Before becoming an actor, Byrne tried other different lives on for size after he left UCD — cook, archaeologist, plumber (He describes himself as “the worst man who ever entered a bathroom” during this time in particular). There was also, of course, a stint as a Spanish/history teacher at Ardscoil Éanna in Crumlin, his old school.
Byrne’s eyes light up when he talks about his former career, and there’s a sense that acting’s gain was very much teaching’s loss. “You know, I loved the kids I taught, but I was way too young,” he says. “I was 23, and teaching people of 17/18. I was walking around in a [teacher’s] gown. I had kind of an illusion of authority, but I was barely older than them. It was a mixed school, which was unusual for the time, so it was boys and girls. But I often think I’d love to go back now and teach. It’s not about standing in front of a class and saying stuff about the present tense. It’s about as much listening to them and communicating with them as it is telling them what to do. Then again, that’s what education is — learn this off, do the Leaving Cert and get good grades. I still hate the idea of Leaving Certs, Inter Certs, points, and the pressure put on kids and parents. That’s not the purpose of education. The purpose is to imbue the child with a sense of curiosity about the world. I didn’t understand it then, but I understand it now.”

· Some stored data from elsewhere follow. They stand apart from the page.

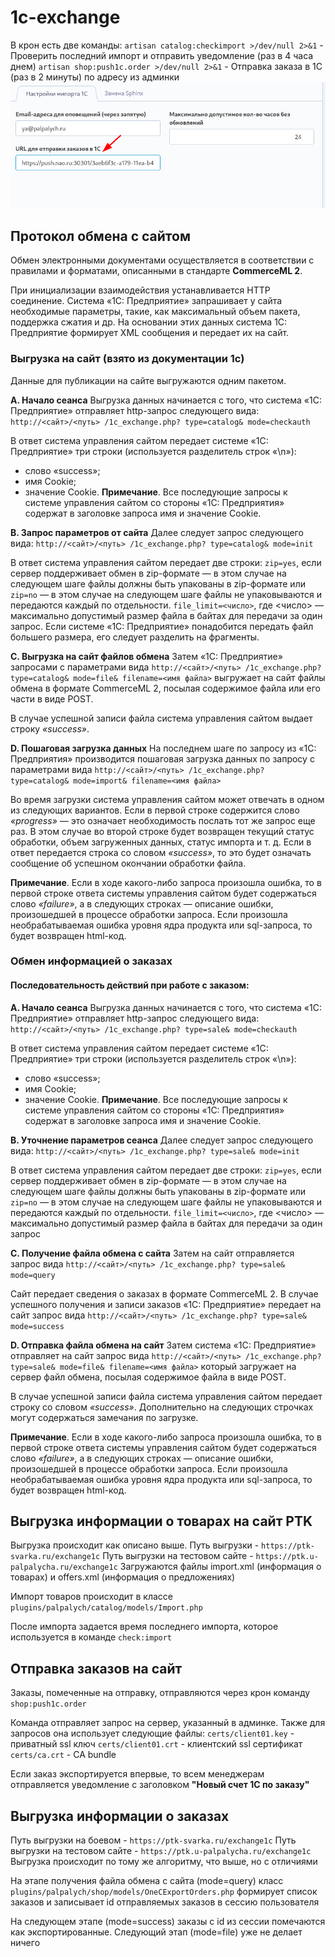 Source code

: # 1c-exchange
В крон есть две команды:
`artisan catalog:checkimport >/dev/null 2>&1` - Проверить последний импорт и отправить уведомление (раз в 4 часа днем)
`artisan shop:push1c.order >/dev/null 2>&1` - Отправка заказа в 1С (раз в 2 минуты) по адресу из админки
![Адрес для для отправки в 1с](images/push_url.png "Адрес для для отправки в 1с")

## Протокол обмена с сайтом

Обмен электронными документами осуществляется в соответствии с правилами и форматами, описанными в стандарте **CommerceML 2**.

При инициализации взаимодействия устанавливается HTTP соединение. Система «1С: Предприятие» запрашивает у сайта необходимые параметры, такие, как максимальный объем пакета, поддержка сжатия и др. На основании этих данных система 1С: Предприятие формирует XML сообщения и передает их на сайт.

### Выгрузка на сайт (взято из документации 1с)
Данные для публикации на сайте выгружаются одним пакетом.

**A. Начало сеанса**
Выгрузка данных начинается с того, что система «1С: Предприятие» отправляет http-запрос следующего вида: 
`http://<сайт>/<путь> /1c_exchange.php? type=catalog& mode=checkauth`

В ответ система управления сайтом передает системе «1С: Предприятие» три строки (используется разделитель строк «\n»):
- слово «success»;
- имя Cookie;
- значение Cookie.
**Примечание**. Все последующие запросы к системе управления сайтом со стороны «1С: Предприятия» содержат в заголовке запроса имя и значение Cookie.

**B. Запрос параметров от сайта**
Далее следует запрос следующего вида: 
`http://<сайт>/<путь> /1c_exchange.php? type=catalog& mode=init`

В ответ система управления сайтом передает две строки:
`zip=yes`, если сервер поддерживает обмен в zip-формате —  в этом случае на следующем шаге файлы должны быть упакованы в zip-формате
или
`zip=no` — в этом случае на следующем шаге файлы не упаковываются и передаются каждый по отдельности.
`file_limit=<число>`, где <число> — максимально допустимый размер файла в байтах для передачи за один запрос. Если системе «1С: Предприятие» понадобится передать файл большего размера, его следует разделить на фрагменты.

**C. Выгрузка на сайт файлов обмена**
Затем «1С: Предприятие» запросами с параметрами вида 
`http://<сайт>/<путь> /1c_exchange.php? type=catalog& mode=file& filename=<имя файла>`
выгружает на сайт файлы обмена в формате CommerceML 2, посылая содержимое файла или его части в виде POST.

В случае успешной записи файла система управления сайтом выдает строку *«success»*.

**D. Пошаговая загрузка данных**
На последнем шаге по запросу из «1С: Предприятия» производится пошаговая загрузка данных по запросу с параметрами вида 
`http://<сайт>/<путь> /1c_exchange.php? type=catalog& mode=import& filename=<имя файла>`

Во время загрузки система управления сайтом может отвечать в одном из следующих вариантов.
Если в первой строке содержится слово *«progress»* — это означает необходимость послать тот же запрос еще раз. В этом случае во второй строке будет возвращен текущий статус обработки, объем  загруженных данных, статус импорта и т. д.
Если в ответ передается строка со словом *«success»*, то это будет означать сообщение об успешном окончании обработки файла.

**Примечание**. Если в ходе какого-либо запроса произошла ошибка, то в первой строке ответа системы управления сайтом будет содержаться слово *«failure»*, а в следующих строках — описание ошибки, произошедшей в процессе обработки запроса. Если произошла необрабатываемая ошибка уровня ядра продукта или sql-запроса, то будет возвращен html-код.

### Обмен информацией о заказах

#### Последовательность действий при работе с заказом:

**A. Начало сеанса**
Выгрузка данных начинается с того, что система «1С: Предприятие» отправляет http-запрос следующего вида: 
`http://<сайт>/<путь> /1c_exchange.php? type=sale& mode=checkauth`

В ответ система управления сайтом передает системе «1С: Предприятие» три строки (используется разделитель строк «\n»):
- слово «success»;
- имя Cookie;
- значение Cookie.
**Примечание**. Все последующие запросы к системе управления сайтом со стороны «1С: Предприятия» содержат в заголовке запроса имя и значение Cookie.

**B. Уточнение параметров сеанса**
Далее следует запрос следующего вида: 
`http://<сайт>/<путь> /1c_exchange.php? type=sale& mode=init`

В ответ система управления сайтом передает две строки:
`zip=yes`, если сервер поддерживает обмен в zip-формате —  в этом случае на следующем шаге файлы должны быть упакованы в zip-формате
или
`zip=no` — в этом случае на следующем шаге файлы не упаковываются и передаются каждый по отдельности.
`file_limit=<число>`, где <число> — максимально допустимый размер файла в байтах для передачи за один запрос

**C. Получение файла обмена с сайта**
Затем на сайт отправляется запрос вида
`http://<сайт>/<путь> /1c_exchange.php? type=sale& mode=query`

Сайт передает сведения о заказах в формате CommerceML 2. В случае успешного получения и записи заказов «1С: Предприятие» передает на сайт запрос вида 
`http://<сайт>/<путь> /1c_exchange.php? type=sale& mode=success`

**D. Отправка файла обмена на сайт**
Затем система «1С: Предприятие» отправляет на сайт запрос вида 
`http://<сайт>/<путь> /1c_exchange.php? type=sale& mode=file& filename=<имя файла>`
который загружает на сервер файл обмена, посылая содержимое файла в виде POST.

В случае успешной записи файла система управления сайтом передает строку со словом *«success»*. Дополнительно на следующих строчках могут содержаться замечания по загрузке.

**Примечание**. Если в ходе какого-либо запроса произошла ошибка, то в первой строке ответа системы управления сайтом будет содержаться слово *«failure»*, а в следующих строках — описание ошибки, произошедшей в процессе обработки запроса.
 Если произошла необрабатываемая ошибка уровня ядра продукта или sql-запроса, то будет возвращен html-код.

## Выгрузка информации о товарах на сайт PTK

Выгрузка происходит как описано выше.
Путь выгрузки - `https://ptk-svarka.ru/exchange1c`
Путь выгрузки на тестовом сайте - `https://ptk.u-palpalycha.ru/exchange1c`
Загружаются файлы import.xml (информация о товарах) и offers.xml (информация о предложениях)

Импорт товаров происходит в классе `plugins/palpalych/catalog/models/Import.php`

После импорта задается время последнего импорта, которое используется в команде `check:import`

## Отправка заказов на сайт

Заказы, помеченные на отправку, отправляются через крон команду `shop:push1c.order`

Команда отправляет запрос на сервер, указанный в админке. Также для запросов она использует следующие файлы:
`certs/client01.key` - приватный ssl ключ
`certs/client01.crt` - клиентский ssl сертификат
`certs/ca.crt` - CA bundle

Если заказ экспортируется впервые, то всем менеджерам отправляется уведомление с заголовком **"Новый счет 1С по заказу"**

## Выгрузка информации о заказах

Путь выгрузки на боевом - `https://ptk-svarka.ru/exchange1c`
Путь выгрузки на тестовом сайте - `https://ptk.u-palpalycha.ru/exchange1c`
Выгрузка происходит по тому же алгоритму, что выше, но с отличиями

На этапе получения файла обмена с сайта (mode=query) класс `plugins/palpalych/shop/models/OneCExportOrders.php` формирует список заказов и записывает id отправляемых заказов в сессию пользователя

На следующем этапе (mode=success) заказы с id из сессии помечаются как экспортированные. Следующий этап (mode=file) уже не делает ничего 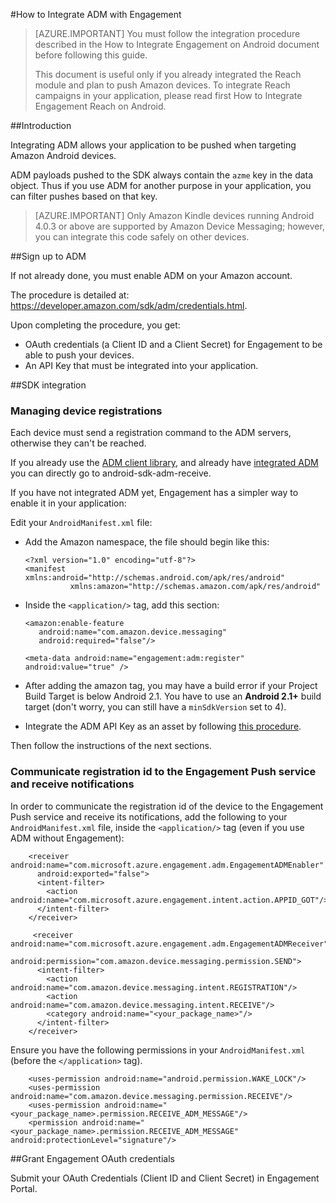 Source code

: <properties
    pageTitle="Azure Mobile Engagement Android SDK Integration"
    description="Latest updates and procedures for Android SDK for Azure Mobile Engagement"
    services="mobile-engagement"
    documentationCenter="mobile"
    authors="piyushjo"
    manager="dwrede"
    editor="" />

<tags
    ms.service="mobile-engagement"
    ms.workload="mobile"
    ms.tgt_pltfrm="mobile-android"
    ms.devlang="Java"
    ms.topic="article"
    ms.date="08/19/2016"
    ms.author="piyushjo" />


#<a name="how-to-integrate-adm-with-engagement"></a>How to Integrate ADM with Engagement

> [AZURE.IMPORTANT] You must follow the integration procedure described in the How to Integrate Engagement on Android document before following this guide.
>
> This document is useful only if you already integrated the Reach module and plan to push Amazon devices. To integrate Reach campaigns in your application, please read first How to Integrate Engagement Reach on Android.

##<a name="introduction"></a>Introduction

Integrating ADM allows your application to be pushed when targeting Amazon Android devices.

ADM payloads pushed to the SDK always contain the `azme` key in the data object. Thus if you use ADM for another purpose in your application, you can filter pushes based on that key.

> [AZURE.IMPORTANT] Only Amazon Kindle devices running Android 4.0.3 or above are supported by Amazon Device Messaging; however, you can integrate this code safely on other devices.

##<a name="sign-up-to-adm"></a>Sign up to ADM

If not already done, you must enable ADM on your Amazon account.

The procedure is detailed at: [<https://developer.amazon.com/sdk/adm/credentials.html>].

Upon completing the procedure, you get:

-   OAuth credentials (a Client ID and a Client Secret) for Engagement to be able to push your devices.
-   An API Key that must be integrated into your application.

##<a name="sdk-integration"></a>SDK integration

### <a name="managing-device-registrations"></a>Managing device registrations

Each device must send a registration command to the ADM servers, otherwise they can't be reached.

If you already use the [ADM client library], and already have [integrated ADM] you can directly go to android-sdk-adm-receive.

If you have not integrated ADM yet, Engagement has a simpler way to enable it in your application:

Edit your `AndroidManifest.xml` file:

-   Add the Amazon namespace, the file should begin like this:

        <?xml version="1.0" encoding="utf-8"?>
        <manifest xmlns:android="http://schemas.android.com/apk/res/android"
                  xmlns:amazon="http://schemas.amazon.com/apk/res/android"

-   Inside the `<application/>` tag, add this section:

        <amazon:enable-feature
           android:name="com.amazon.device.messaging"
           android:required="false"/>

        <meta-data android:name="engagement:adm:register" android:value="true" />

-   After adding the amazon tag, you may have a build error if your Project Build Target is below Android 2.1. You have to use an **Android 2.1+** build target (don't worry, you can still have a `minSdkVersion` set to 4).
-   Integrate the ADM API Key as an asset by following [this procedure].

Then follow the instructions of the next sections.

### <a name="communicate-registration-id-to-the-engagement-push-service-and-receive-notifications"></a>Communicate registration id to the Engagement Push service and receive notifications

In order to communicate the registration id of the device to the Engagement Push service and receive its notifications, add the following to your `AndroidManifest.xml` file, inside the `<application/>` tag (even if you use ADM without Engagement):

        <receiver android:name="com.microsoft.azure.engagement.adm.EngagementADMEnabler"
          android:exported="false">
          <intent-filter>
            <action android:name="com.microsoft.azure.engagement.intent.action.APPID_GOT"/>
          </intent-filter>
        </receiver>

         <receiver android:name="com.microsoft.azure.engagement.adm.EngagementADMReceiver"
           android:permission="com.amazon.device.messaging.permission.SEND">
          <intent-filter>
            <action android:name="com.amazon.device.messaging.intent.REGISTRATION"/>
            <action android:name="com.amazon.device.messaging.intent.RECEIVE"/>
            <category android:name="<your_package_name>"/>
          </intent-filter>
        </receiver>   

Ensure you have the following permissions in your `AndroidManifest.xml` (before the `</application>` tag).

        <uses-permission android:name="android.permission.WAKE_LOCK"/>
        <uses-permission android:name="com.amazon.device.messaging.permission.RECEIVE"/>
        <uses-permission android:name="<your_package_name>.permission.RECEIVE_ADM_MESSAGE"/>
        <permission android:name="<your_package_name>.permission.RECEIVE_ADM_MESSAGE" android:protectionLevel="signature"/>

##<a name="grant-engagement-oauth-credentials"></a>Grant Engagement OAuth credentials

Submit your OAuth Credentials (Client ID and Client Secret) in Engagement Portal.

[<https://developer.amazon.com/sdk/adm/credentials.html>]:https://developer.amazon.com/sdk/adm/credentials.html
[ADM client library]:https://developer.amazon.com/sdk/adm/setup.html
[integrated ADM]:https://developer.amazon.com/sdk/adm/integrating-app.html
[this procedure]:https://developer.amazon.com/sdk/adm/integrating-app.html#Asset

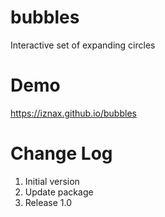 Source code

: # bubbles
Interactive set of expanding circles

# Demo
https://iznax.github.io/bubbles

# Change Log
1. Initial version
2. Update package
3. Release 1.0
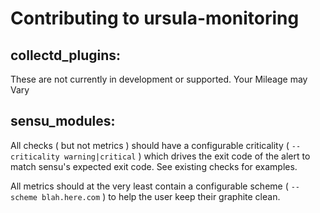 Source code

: # Contributing to ursula-monitoring

## collectd_plugins:

These are not currently in development or supported.  Your Mileage may Vary

## sensu_modules:

All checks ( but not metrics ) should have a configurable criticality ( `--criticality warning|critical` ) which drives the exit code of the alert to match sensu's expected exit code.   See existing checks for examples.

All metrics should at the very least contain a configurable scheme ( `--scheme blah.here.com` ) to help the user keep their graphite clean.
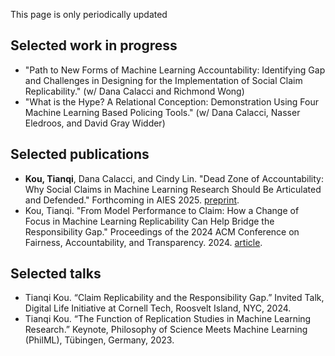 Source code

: This page is only periodically updated

## Selected work in progress 
 - "Path to New Forms of Machine Learning Accountability: Identifying Gap and Challenges in Designing for the Implementation of Social Claim Replicability." (w/ Dana Calacci and Richmond Wong)
 - "What is the Hype? A Relational Conception: Demonstration Using Four Machine Learning Based Policing Tools." (w/ Dana Calacci, Nasser Eledroos, and David Gray Widder)

## Selected publications

- **Kou, Tianqi**, Dana Calacci, and Cindy Lin. "Dead Zone of Accountability: Why Social Claims in Machine Learning Research Should Be Articulated and Defended." Forthcoming in AIES 2025. [preprint](https://arxiv.org/pdf/2404.13131?).
- Kou, Tianqi. "From Model Performance to Claim: How a Change of Focus in Machine Learning Replicability Can Help Bridge the Responsibility Gap." Proceedings of the 2024 ACM Conference on Fairness, Accountability, and Transparency. 2024. [article](https://arxiv.org/pdf/2404.13131?).


## Selected talks
- Tianqi Kou. “Claim Replicability and the Responsibility Gap.” Invited Talk, Digital Life Initiative at Cornell Tech, Roosvelt Island, NYC, 2024.
- Tianqi Kou. “The Function of Replication Studies in Machine Learning Research.” Keynote, Philosophy of Science Meets Machine Learning (PhilML), Tübingen, Germany, 2023.


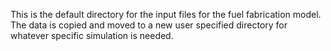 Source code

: This is the default directory for the input files for the fuel fabrication model.
<br>
The data is copied and moved to a new user specified directory for whatever specific simulation is needed. 
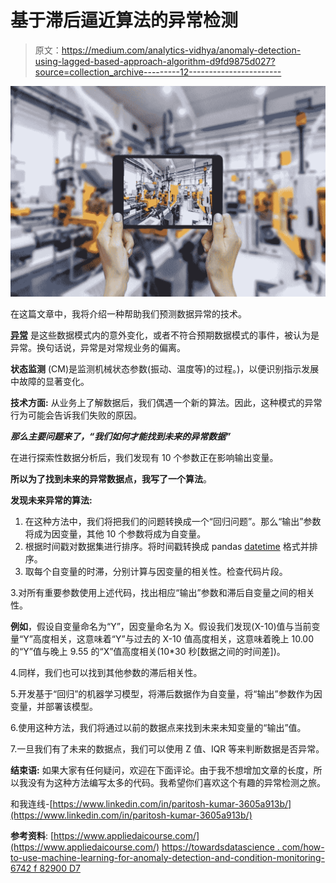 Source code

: # 基于滞后逼近算法的异常检测

> 原文：<https://medium.com/analytics-vidhya/anomaly-detection-using-lagged-based-approach-algorithm-d9fd9875d027?source=collection_archive---------12----------------------->

![](img/95be119421a3e7b53f4e4f21fe8cc881.png)

在这篇文章中，我将介绍一种帮助我们预测数据异常的技术。

[**异常**](https://en.wikipedia.org/wiki/Anomaly_detection) 是这些数据模式内的意外变化，或者不符合预期数据模式的事件，被认为是异常。换句话说，异常是对常规业务的偏离。

**状态监测** (CM)是监测机械状态参数(振动、温度等)的过程。)，以便识别指示发展中故障的显著变化。

**技术方面:** 从业务上了解数据后，我们偶遇一个新的算法。因此，这种模式的异常行为可能会告诉我们失败的原因。

***那么主要问题来了，“我们如何才能找到未来的异常数据”***

在进行探索性数据分析后，我们发现有 10 个参数正在影响输出变量。

**所以为了找到未来的异常数据点，我写了一个算法**。

**发现未来异常的算法:**

1.  在这种方法中，我们将把我们的问题转换成一个“回归问题”。那么“输出”参数将成为因变量，其他 10 个参数将成为自变量。
2.  根据时间戳对数据集进行排序。将时间戳转换成 pandas [datetime](https://pandas.pydata.org/pandas-docs/stable/reference/api/pandas.to_datetime.html) 格式并排序。
3.  取每个自变量的时滞，分别计算与因变量的相关性。检查代码片段。

3.对所有重要参数使用上述代码，找出相应“输出”参数和滞后自变量之间的相关性。

**例如**，假设自变量命名为“Y”，因变量命名为 X。假设我们发现(X-10)值与当前变量“Y”高度相关，这意味着“Y”与过去的 X-10 值高度相关，这意味着晚上 10.00 的“Y”值与晚上 9.55 的“X”值高度相关(10*30 秒[数据之间的时间差])。

4.同样，我们也可以找到其他参数的滞后相关性。

5.开发基于“回归”的机器学习模型，将滞后数据作为自变量，将“输出”参数作为因变量，并部署该模型。

6.使用这种方法，我们将通过以前的数据点来找到未来未知变量的“输出”值。

7.一旦我们有了未来的数据点，我们可以使用 Z 值、IQR 等来判断数据是否异常。

**结束语:** 如果大家有任何疑问，欢迎在下面评论。由于我不想增加文章的长度，所以我没有为这种方法编写太多的代码。我希望你们喜欢这个有趣的异常检测之旅。

和我连线-[https://www.linkedin.com/in/paritosh-kumar-3605a913b/](https://www.linkedin.com/in/paritosh-kumar-3605a913b/)

**参考资料**:
[https://www.appliedaicourse.com/](https://www.appliedaicourse.com/)
[https://towardsdatascience . com/how-to-use-machine-learning-for-anomaly-detection-and-condition-monitoring-6742 f 82900 D7](https://towardsdatascience.com/how-to-use-machine-learning-for-anomaly-detection-and-condition-monitoring-6742f82900d7)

At one memorable point, Byrne took a class of 17-year-olds to Benidorm on a school tour. “It was the cheapest place you could get to at the time. They were learning Spanish and I wanted them to see what Spain was like and speak the language,” he recalls. “Course, it was me every night in the foyer of the hotel, trying to count them and send them to their rooms, and they’d be out the windows and on their way to discos, meeting young Spanish guys and girls.”
Every so often, he bumps into his old pupils whenever he’s in Ireland, many of whom must now be in their 60s (Byrne is 71). “They always say ‘Mr Byrne’ or ‘Sir’, and I always think, this has to be somebody I taught,” he smiles. “I have a tremendous affection for those people. And you know, I did my best.”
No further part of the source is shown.